Daniel M. Kobei, International Indigenous Forum for Biodiversity (IIFB), and Executive Director, Ogiek Peoples Development Program (OPDP)
Daniel Kobei is the Founder and Executive Director of Ogiek Peoples’ Development Program (OPDP), an NGO based in Kenya, with ECOSOC Status since 2019, and promoting the human and land rights of indigenous Ogiek Community and other Indigenous Peoples (IPs) of Kenya and Africa. He is the focal point on IPs matters in the International Indigenous Forum for Biodiversity (IIFB) under the Collaborative Partnership for Wildlife Management (CPW) established by Convention of Biological Diversity (CBD) and has participated actively in CBD in fostering the issues of Indigenous Peoples and Local communities since 2008 to date.

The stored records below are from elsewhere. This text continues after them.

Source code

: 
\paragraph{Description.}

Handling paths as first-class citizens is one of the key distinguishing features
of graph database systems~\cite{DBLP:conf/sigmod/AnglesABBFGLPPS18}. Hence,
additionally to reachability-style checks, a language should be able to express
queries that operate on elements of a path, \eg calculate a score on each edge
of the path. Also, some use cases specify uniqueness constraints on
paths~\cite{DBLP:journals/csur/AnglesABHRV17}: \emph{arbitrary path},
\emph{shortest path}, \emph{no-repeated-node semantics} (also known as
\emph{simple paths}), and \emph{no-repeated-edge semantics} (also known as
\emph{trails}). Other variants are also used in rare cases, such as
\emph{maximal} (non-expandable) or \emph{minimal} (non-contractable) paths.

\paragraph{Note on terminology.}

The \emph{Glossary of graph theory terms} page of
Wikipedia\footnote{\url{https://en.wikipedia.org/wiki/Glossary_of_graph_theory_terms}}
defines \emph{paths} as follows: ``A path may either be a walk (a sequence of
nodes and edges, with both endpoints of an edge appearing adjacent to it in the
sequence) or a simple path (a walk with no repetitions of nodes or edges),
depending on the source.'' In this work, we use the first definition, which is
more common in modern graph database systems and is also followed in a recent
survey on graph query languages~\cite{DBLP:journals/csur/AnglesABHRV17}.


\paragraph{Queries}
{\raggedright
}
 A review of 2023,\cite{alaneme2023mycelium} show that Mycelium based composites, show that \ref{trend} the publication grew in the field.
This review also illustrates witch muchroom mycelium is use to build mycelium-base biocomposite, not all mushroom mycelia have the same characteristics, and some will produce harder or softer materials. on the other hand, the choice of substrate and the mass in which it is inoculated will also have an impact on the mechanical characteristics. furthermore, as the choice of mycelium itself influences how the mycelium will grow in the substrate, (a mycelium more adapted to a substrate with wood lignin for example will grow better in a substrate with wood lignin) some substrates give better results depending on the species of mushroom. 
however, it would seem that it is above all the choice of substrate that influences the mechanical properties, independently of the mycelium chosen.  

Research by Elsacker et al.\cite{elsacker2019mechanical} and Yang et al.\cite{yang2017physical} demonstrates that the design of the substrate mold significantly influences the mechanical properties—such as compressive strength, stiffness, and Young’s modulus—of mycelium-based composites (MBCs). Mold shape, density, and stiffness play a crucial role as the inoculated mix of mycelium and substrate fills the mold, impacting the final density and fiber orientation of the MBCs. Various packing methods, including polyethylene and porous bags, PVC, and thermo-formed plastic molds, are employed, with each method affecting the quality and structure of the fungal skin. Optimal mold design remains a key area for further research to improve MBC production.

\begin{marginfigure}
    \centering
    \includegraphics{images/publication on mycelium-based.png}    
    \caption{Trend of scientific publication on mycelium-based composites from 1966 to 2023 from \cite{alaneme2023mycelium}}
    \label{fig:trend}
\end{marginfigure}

Nathalie van Vliet, PhD, Wildlife and Livelihoods Expert, Center for International Forestry Research (CIFOR)
Nathalie van Vliet is associate researcher at the Center for International Forestry Research (CIFOR), focusing on the links between wildlife and livelihoods. She has worked for the last fifteen years on wild meat and its contribution to food security and local economies in Central Africa, the Amazon and the Caribbean region. Working at local, national and international levels, her research intends to provide more visibility to current wild meat use and provide objective data for innovative management policies that include ecological, cultural and socio-economic sustainability.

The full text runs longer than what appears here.